A new split_type value for the MPI_Comm_split_type function

mpiwg-hw-topology / Discussions-and-proposal

4 stars 0 forks source link

A new split_type value for the MPI_Comm_split_type function #1

Closed GuillaumeMercier closed 2 years ago

GuillaumeMercier commented 6 years ago

Currently, only one split_type value for the MPI_comm_split_type function is predefined by MPI: MPI_COMM_TYPE_SHARED.

Furthermore, the Advice to implementors on page 248 says: "Implementations can define their own types, or use the info argument, to assist in creating communicators that help expose platform-specific information to the application".

However, such approach is not portable, since theses new types/hints are implementation-dependent.

Moreover, there is a growing need to access hardware-related information in MPI applications. For instance, an MPI application could optimize its communication pattern by exploiting the underlying memory hierarchy and/or taking into account the possible NUMA effects induced by the physical processors.

To this end, we propose to introduce a new split_type value, MPI_COMM_TYPE_HW_TOPOLOGY that would create new subcommunicators which encompass MPI processes that effectively share physical ressources, such as a node, a socket, a L3 or L2 cache, etc.

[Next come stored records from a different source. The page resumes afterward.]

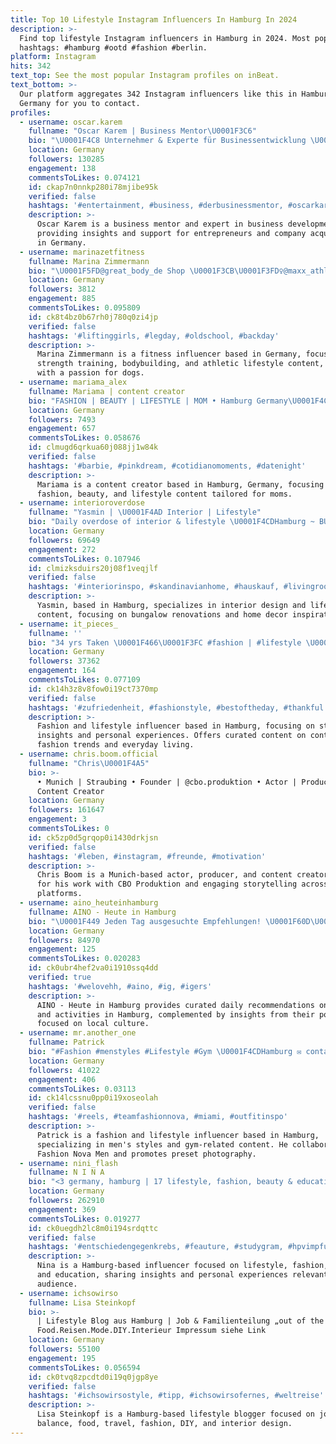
 ```yaml
---
title: Top 10 Lifestyle Instagram Influencers In Hamburg In 2024
description: >-
  Find top lifestyle Instagram influencers in Hamburg in 2024. Most popular
  hashtags: #hamburg #ootd #fashion #berlin.
platform: Instagram
hits: 342
text_top: See the most popular Instagram profiles on inBeat.
text_bottom: >-
  Our platform aggregates 342 Instagram influencers like this in Hamburg,
  Germany for you to contact.
profiles:
  - username: oscar.karem
    fullname: "Oscar Karem | Business Mentor\U0001F3C6"
    bio: "\U0001F4C8 Unternehmer & Experte für Businessentwicklung \U0001F468\U0001F3FD‍\U0001F4BC Der Business Mentor \U0001F4CDWien/ Frankfurt #business #entrepreneur #firmenkauf"
    location: Germany
    followers: 130285
    engagement: 138
    commentsToLikes: 0.074121
    id: ckap7n0nnkp280i78mjibe95k
    verified: false
    hashtags: '#entertainment, #business, #derbusinessmentor, #oscarkarem'
    description: >-
      Oscar Karem is a business mentor and expert in business development,
      providing insights and support for entrepreneurs and company acquisitions
      in Germany.
  - username: marinazetfitness
    fullname: Marina Zimmermann
    bio: "\U0001F5FD@great_body_de Shop \U0001F3CB\U0001F3FD‍♀️@maxx_athletic_team \U0001F436DogMum \U0001F3E1Stuttgart"
    location: Germany
    followers: 3812
    engagement: 885
    commentsToLikes: 0.095809
    id: ck8t4bz0b67rh0j780q0zi4jp
    verified: false
    hashtags: '#liftinggirls, #legday, #oldschool, #backday'
    description: >-
      Marina Zimmermann is a fitness influencer based in Germany, focusing on
      strength training, bodybuilding, and athletic lifestyle content, along
      with a passion for dogs.
  - username: mariama_alex
    fullname: Mariama | content creator
    bio: "FASHION | BEAUTY | LIFESTYLE | MOM • Hamburg Germany\U0001F4CD • Wife \U0001F48D ✉️ Singhatehmariana@gmail.com"
    location: Germany
    followers: 7493
    engagement: 657
    commentsToLikes: 0.058676
    id: clmugd6qrkua60j088jj1w84k
    verified: false
    hashtags: '#barbie, #pinkdream, #cotidianomoments, #datenight'
    description: >-
      Mariama is a content creator based in Hamburg, Germany, focusing on
      fashion, beauty, and lifestyle content tailored for moms.
  - username: interioroverdose
    fullname: "Yasmin | \U0001F4AD Interior | Lifestyle"
    bio: "Daily overdose of interior & lifestyle \U0001F4CDHamburg ~ BUNGALOW renovation \U0001F3E0 \U0001F48C yasmin@btstrm.com"
    location: Germany
    followers: 69649
    engagement: 272
    commentsToLikes: 0.107946
    id: clmizksduirs20j08f1veqjlf
    verified: false
    hashtags: '#interiorinspo, #skandinavianhome, #hauskauf, #livingroomdecor'
    description: >-
      Yasmin, based in Hamburg, specializes in interior design and lifestyle
      content, focusing on bungalow renovations and home decor inspiration.
  - username: it_pieces_
    fullname: ''
    bio: "34 yrs Taken \U0001F466\U0001F3FC #fashion | #lifestyle \U0001F4CD #hamburg ✉️ imketietjen@web.de Vinted: itpieces2019 https://influencerin-it-pieces.jimdosite.com/ c2b2"
    location: Germany
    followers: 37362
    engagement: 164
    commentsToLikes: 0.077109
    id: ck14h3z8v8fow0i19ct7370mp
    verified: false
    hashtags: '#zufriedenheit, #fashionstyle, #bestoftheday, #thankful'
    description: >-
      Fashion and lifestyle influencer based in Hamburg, focusing on style
      insights and personal experiences. Offers curated content on contemporary
      fashion trends and everyday living.
  - username: chris.boom.official
    fullname: "Chris\U0001F4A5"
    bio: >-
      • Munich | Straubing • Founder | @cbo.produktion • Actor | Producer |
      Content Creator
    location: Germany
    followers: 161647
    engagement: 3
    commentsToLikes: 0
    id: ck5zp0d5grqop0i1430drkjsn
    verified: false
    hashtags: '#leben, #instagram, #freunde, #motivation'
    description: >-
      Chris Boom is a Munich-based actor, producer, and content creator, known
      for his work with CBO Produktion and engaging storytelling across various
      platforms.
  - username: aino_heuteinhamburg
    fullname: AINO - Heute in Hamburg
    bio: "\U0001F449 Jeden Tag ausgesuchte Empfehlungen! \U0001F60D\U0001F525\U0001F389 \U0001F449 Unser Podcast: @hamburgpodcast \U0001F399 \U0001F449 Nutze #heuteinhamburg für Reposts \U0001F929"
    location: Germany
    followers: 84970
    engagement: 125
    commentsToLikes: 0.020283
    id: ck0ubr4hef2va0i1910ssq4dd
    verified: true
    hashtags: '#welovehh, #aino, #ig, #igers'
    description: >-
      AINO - Heute in Hamburg provides curated daily recommendations on events
      and activities in Hamburg, complemented by insights from their podcast
      focused on local culture.
  - username: mr.another_one
    fullname: Patrick
    bio: "#Fashion #menstyles #Lifestyle #Gym \U0001F4CDHamburg ✉ contact patrick.tyborski@gmail.com Ambassador of @fashionnovamen Presets by @pregramone"
    location: Germany
    followers: 41022
    engagement: 406
    commentsToLikes: 0.03113
    id: ck14lcssnu0pp0i19xoseolah
    verified: false
    hashtags: '#reels, #teamfashionnova, #miami, #outfitinspo'
    description: >-
      Patrick is a fashion and lifestyle influencer based in Hamburg,
      specializing in men's styles and gym-related content. He collaborates with
      Fashion Nova Men and promotes preset photography.
  - username: nini_flash
    fullname: N I N A
    bio: "<3 germany, hamburg | 17 lifestyle, fashion, beauty & education \U0001F48C \U0001F4E7 schlaugefragt@gmail.com ⬇️ Impressum ⬇️"
    location: Germany
    followers: 262910
    engagement: 369
    commentsToLikes: 0.019277
    id: ck0uegdh2lc8m0i194srdqttc
    verified: false
    hashtags: '#entschiedengegenkrebs, #feauture, #studygram, #hpvimpfung'
    description: >-
      Nina is a Hamburg-based influencer focused on lifestyle, fashion, beauty,
      and education, sharing insights and personal experiences relevant to her
      audience.
  - username: ichsowirso
    fullname: Lisa Steinkopf
    bio: >-
      | Lifestyle Blog aus Hamburg |⁣ Job & Familienteilung „out of the box“⁣
      ⁣Food.Reisen.Mode.DIY.Interieur⁣ Impressum siehe Link
    location: Germany
    followers: 55100
    engagement: 195
    commentsToLikes: 0.056594
    id: ck0tvq8zpcdtd0i19q0jgp8ye
    verified: false
    hashtags: '#ichsowirsostyle, #tipp, #ichsowirsofernes, #weltreise'
    description: >-
      Lisa Steinkopf is a Hamburg-based lifestyle blogger focused on job-family
      balance, food, travel, fashion, DIY, and interior design.
---
```


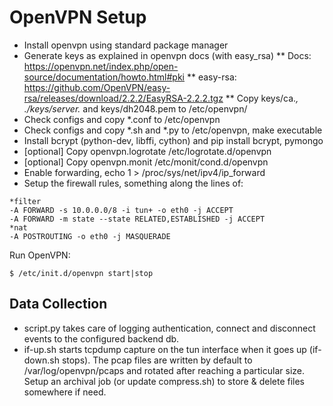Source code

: OpenVPN Setup
=============

* Install openvpn using standard package manager
* Generate keys as explained in openvpn docs (with easy_rsa)
  ** Docs: https://openvpn.net/index.php/open-source/documentation/howto.html#pki
  ** easy-rsa: https://github.com/OpenVPN/easy-rsa/releases/download/2.2.2/EasyRSA-2.2.2.tgz
  ** Copy keys/ca.*, ./keys/server.* and keys/dh2048.pem to /etc/openvpn/
* Check configs and copy *.conf to /etc/openvpn
* Check configs and copy *.sh and *.py to /etc/openvpn, make executable
* Install bcrypt (python-dev, libffi, cython) and pip install bcrypt, pymongo
* [optional] Copy openvpn.logrotate /etc/logrotate.d/openvpn
* [optional] Copy openvpn.monit /etc/monit/cond.d/openvpn
* Enable forwarding, echo 1 > /proc/sys/net/ipv4/ip_forward
* Setup the firewall rules, something along the lines of:

```
*filter
-A FORWARD -s 10.0.0.0/8 -i tun+ -o eth0 -j ACCEPT
-A FORWARD -m state --state RELATED,ESTABLISHED -j ACCEPT
*nat
-A POSTROUTING -o eth0 -j MASQUERADE
```

Run OpenVPN:

```
$ /etc/init.d/openvpn start|stop
```

Data Collection
---------------

* script.py takes care of logging authentication, connect and disconnect events to the configured backend db. 
* if-up.sh starts tcpdump capture on the tun interface when it goes up (if-down.sh stops). The pcap files are written by default to /var/log/openvpn/pcaps and  rotated after reaching a particular size. Setup an archival job (or update compress.sh) to store & delete files somewhere if need.

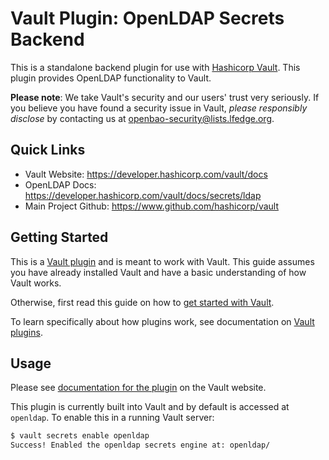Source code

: # Vault Plugin: OpenLDAP Secrets Backend

This is a standalone backend plugin for use with [Hashicorp Vault](https://www.github.com/hashicorp/vault).
This plugin provides OpenLDAP functionality to Vault.

**Please note**: We take Vault's security and our users' trust very seriously. If you believe you have found a security issue in Vault, _please responsibly disclose_ by contacting us at [openbao-security@lists.lfedge.org](mailto:openbao-security@lists.lfedge.org).

## Quick Links
- Vault Website: https://developer.hashicorp.com/vault/docs
- OpenLDAP Docs: https://developer.hashicorp.com/vault/docs/secrets/ldap
- Main Project Github: https://www.github.com/hashicorp/vault

## Getting Started

This is a [Vault plugin](https://developer.hashicorp.com/vault/docs/plugins)
and is meant to work with Vault. This guide assumes you have already installed Vault
and have a basic understanding of how Vault works.

Otherwise, first read this guide on how to [get started with Vault](https://developer.hashicorp.com/vault/tutorials/getting-started/getting-started-install).

To learn specifically about how plugins work, see documentation on [Vault plugins](https://developer.hashicorp.com/vault/docs/plugins).

## Usage

Please see [documentation for the plugin](https://developer.hashicorp.com/vault/docs/secrets/ldap)
on the Vault website.

This plugin is currently built into Vault and by default is accessed
at `openldap`. To enable this in a running Vault server:

```sh
$ vault secrets enable openldap
Success! Enabled the openldap secrets engine at: openldap/
```
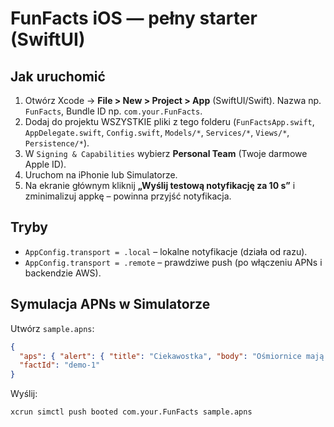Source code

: # FunFacts iOS — pełny starter (SwiftUI)

## Jak uruchomić
1. Otwórz Xcode → **File > New > Project > App** (SwiftUI/Swift). Nazwa np. `FunFacts`, Bundle ID np. `com.your.FunFacts`.
2. Dodaj do projektu WSZYSTKIE pliki z tego folderu (`FunFactsApp.swift`, `AppDelegate.swift`, `Config.swift`, `Models/*`, `Services/*`, `Views/*`, `Persistence/*`).
3. W `Signing & Capabilities` wybierz **Personal Team** (Twoje darmowe Apple ID).
4. Uruchom na iPhonie lub Simulatorze.
5. Na ekranie głównym kliknij **„Wyślij testową notyfikację za 10 s”** i zminimalizuj appkę – powinna przyjść notyfikacja.

## Tryby
- `AppConfig.transport = .local` – lokalne notyfikacje (działa od razu).
- `AppConfig.transport = .remote` – prawdziwe push (po włączeniu APNs i backendzie AWS).

## Symulacja APNs w Simulatorze
Utwórz `sample.apns`:
```json
{
  "aps": { "alert": { "title": "Ciekawostka", "body": "Ośmiornice mają trzy serca." }, "sound": "default" },
  "factId": "demo-1"
}
```
Wyślij:
```
xcrun simctl push booted com.your.FunFacts sample.apns
```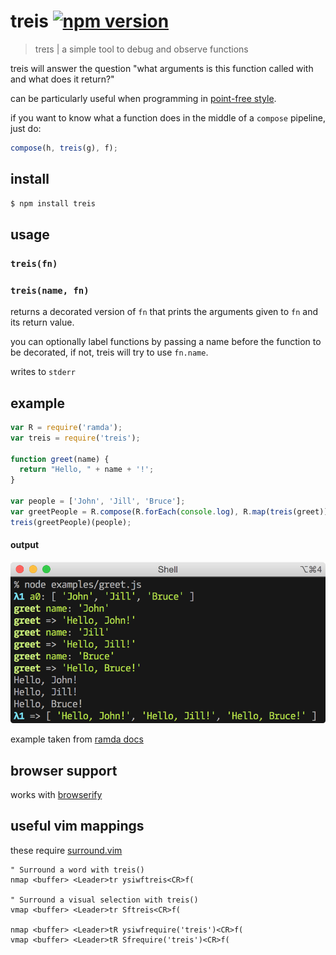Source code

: # treis [![npm version](https://badge.fury.io/js/treis.svg)](https://www.npmjs.com/package/treis)

> treɪs | a simple tool to debug and observe functions

treis will answer the question "what arguments is this function called with and what does it return?"

can be particularly useful when programming in [point-free style](http://en.wikipedia.org/wiki/Tacit_programming).

if you want to know what a function does in the middle of a `compose` pipeline, just do:

```js
compose(h, treis(g), f);
```

## install

```sh
$ npm install treis
```

## usage

### `treis(fn)`
### `treis(name, fn)`

returns a decorated version of `fn` that prints the arguments given to `fn`
and its return value.

you can optionally label functions by passing a name before the function
to be decorated, if not, treis will try to use `fn.name`.

writes to `stderr`

## example

```js
var R = require('ramda');
var treis = require('treis');

function greet(name) {
  return "Hello, " + name + '!';
}

var people = ['John', 'Jill', 'Bruce'];
var greetPeople = R.compose(R.forEach(console.log), R.map(treis(greet)));
treis(greetPeople)(people);
```

#### output

![](https://raw.githubusercontent.com/raine/treis/media/greet.png)

example taken from [ramda docs](http://ramdajs.com/docs)

## browser support

works with [browserify](http://browserify.org/)

## useful vim mappings

these require [surround.vim](https://github.com/tpope/vim-surround)

```viml
" Surround a word with treis()
nmap <buffer> <Leader>tr ysiwftreis<CR>f(

" Surround a visual selection with treis()
vmap <buffer> <Leader>tr Sftreis<CR>f(

nmap <buffer> <Leader>tR ysiwfrequire('treis')<CR>f(
vmap <buffer> <Leader>tR Sfrequire('treis')<CR>f(
```

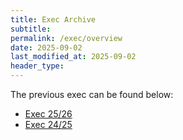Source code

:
 ```yaml
---
title: Exec Archive
subtitle: 
permalink: /exec/overview
date: 2025-09-02
last_modified_at: 2025-09-02
header_type:
---
```


The previous exec can be found below:

- [Exec 25/26](25-26.md)
- [Exec 24/25](24-25.md)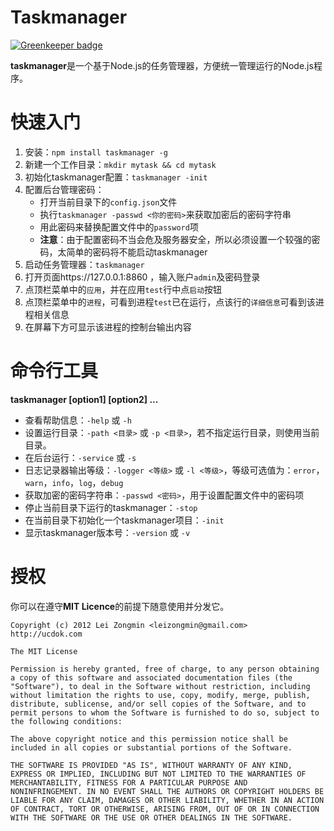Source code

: Taskmanager
================

[![Greenkeeper badge](https://badges.greenkeeper.io/leizongmin/taskmanager.svg)](https://greenkeeper.io/)

**taskmanager**是一个基于Node.js的任务管理器，方便统一管理运行的Node.js程序。


快速入门
================

1. 安装：`npm install taskmanager -g`
2. 新建一个工作目录：`mkdir mytask && cd mytask`
3. 初始化taskmanager配置：`taskmanager -init`
4. 配置后台管理密码：
    + 打开当前目录下的`config.json`文件
    + 执行`taskmanager -passwd <你的密码>`来获取加密后的密码字符串
    + 用此密码来替换配置文件中的`password`项
    + **注意**：由于配置密码不当会危及服务器安全，所以必须设置一个较强的密码，太简单的密码将不能启动taskmanager
5. 启动任务管理器：`taskmanager`
6. 打开页面https://127.0.0.1:8860 ，输入账户`admin`及密码登录
7. 点顶栏菜单中的`应用`，并在应用`test`行中点`启动`按钮
8. 点顶栏菜单中的`进程`，可看到进程`test`已在运行，点该行的`详细信息`可看到该进程相关信息
9. 在屏幕下方可显示该进程的控制台输出内容


命令行工具
==================

**taskmanager [option1] [option2] ...**

* 查看帮助信息：`-help` 或 `-h`
* 设置运行目录：`-path <目录>` 或 `-p <目录>`，若不指定运行目录，则使用当前目录。
* 在后台运行：`-service` 或 `-s`
* 日志记录器输出等级：`-logger <等级>` 或 `-l <等级>`，等级可选值为：`error`，`warn`，`info`，`log`，`debug`
* 获取加密的密码字符串：`-passwd <密码>`，用于设置配置文件中的密码项
* 停止当前目录下运行的taskmanager：`-stop`
* 在当前目录下初始化一个taskmanager项目：`-init`
* 显示taskmanager版本号：`-version` 或 `-v`


授权
=================

你可以在遵守**MIT Licence**的前提下随意使用并分发它。

```
Copyright (c) 2012 Lei Zongmin <leizongmin@gmail.com>
http://ucdok.com

The MIT License

Permission is hereby granted, free of charge, to any person obtaining
a copy of this software and associated documentation files (the
"Software"), to deal in the Software without restriction, including
without limitation the rights to use, copy, modify, merge, publish,
distribute, sublicense, and/or sell copies of the Software, and to
permit persons to whom the Software is furnished to do so, subject to
the following conditions:

The above copyright notice and this permission notice shall be
included in all copies or substantial portions of the Software.

THE SOFTWARE IS PROVIDED "AS IS", WITHOUT WARRANTY OF ANY KIND,
EXPRESS OR IMPLIED, INCLUDING BUT NOT LIMITED TO THE WARRANTIES OF
MERCHANTABILITY, FITNESS FOR A PARTICULAR PURPOSE AND
NONINFRINGEMENT. IN NO EVENT SHALL THE AUTHORS OR COPYRIGHT HOLDERS BE
LIABLE FOR ANY CLAIM, DAMAGES OR OTHER LIABILITY, WHETHER IN AN ACTION
OF CONTRACT, TORT OR OTHERWISE, ARISING FROM, OUT OF OR IN CONNECTION
WITH THE SOFTWARE OR THE USE OR OTHER DEALINGS IN THE SOFTWARE.
```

NOTE. The current MPI_COMM_TYPE_SHARED value is often seen as a way to create communicators of MPI processes sharing the same physical node but this is not a correct way to get this information. If the underlying hardware features SCI or numaconnect-like technologies, MPI processes can share part of their address spaces even when not located physically on the same node. On the opposite, our proposal would effectively yield subcommunicators (at some point) that do correspond to the expected behaviour of MPI_COMM_TYPE_SHARED. (End of note.)

Advice to users. As most of the hardware is hierarchicaly organized (nodes /CPUs/caches, etc), it is possible to capture this hierarchy by calling the MPI_comm_split_type function with this new split_type value in a "recursive" fashion on each newly subcommunicator created.

The proposed solution does not rely on specific names for such communicators, nor makes any assumptions about the number of levels in the hierarchy of hardware resources to ensure its portability and sustainability. Indeed, if/when new hardware levels are introduced, no changes in the MPI standard are expected. (End of advice to users.)

Advice to implementors. The subcommunicators created should retain the following properties:

In order to avoid the creation of several identical communicators corresponding to redundant levels in the hardware hierarchy (for instance, consider the case of nodes featuring a single socket, a single L3 cache and a single L2 cache. Up to four communicators could be created: one for the node level, one for the socket level, one for the L3 level and one for the L2 level when all levels are in fact the same.), the lowest possible level in the hardawre hierarchy should be considered and intermediate levels should be skipped.
The group of MPI processes supporting a new subcommunicator should be a strict subset of the group supporting the input (parent) communicator. More specifically, a call to: MPI_Comm_compare(comm,newcomm) should return MPI_UNEQUAL
the last valid communicator produced in this fashion may be identical to MPI_COMM_SELF, but not necessarily (e.g. consider the case of several MPI processes bound to the same ressource at some level but not to levels deeper in the hierarchy.)
If no valid communicator can be created, MPI_COMM_NULL should be returned. This specific value can be used to assess if the bottom of the hierarchy has been reached or not.
MPI process binding should be taken into account when creating subcommunicators. Indeed, the deepest level corresponding to a subcommunicator should always correspond to the calling MPI process binding. For instance, if a process is bound to a L3 cache, no information below this level should be returned as the process could use any of the L2 cache below. Any attempt to create a new subcommunicator should return MPI_COMM_NULL.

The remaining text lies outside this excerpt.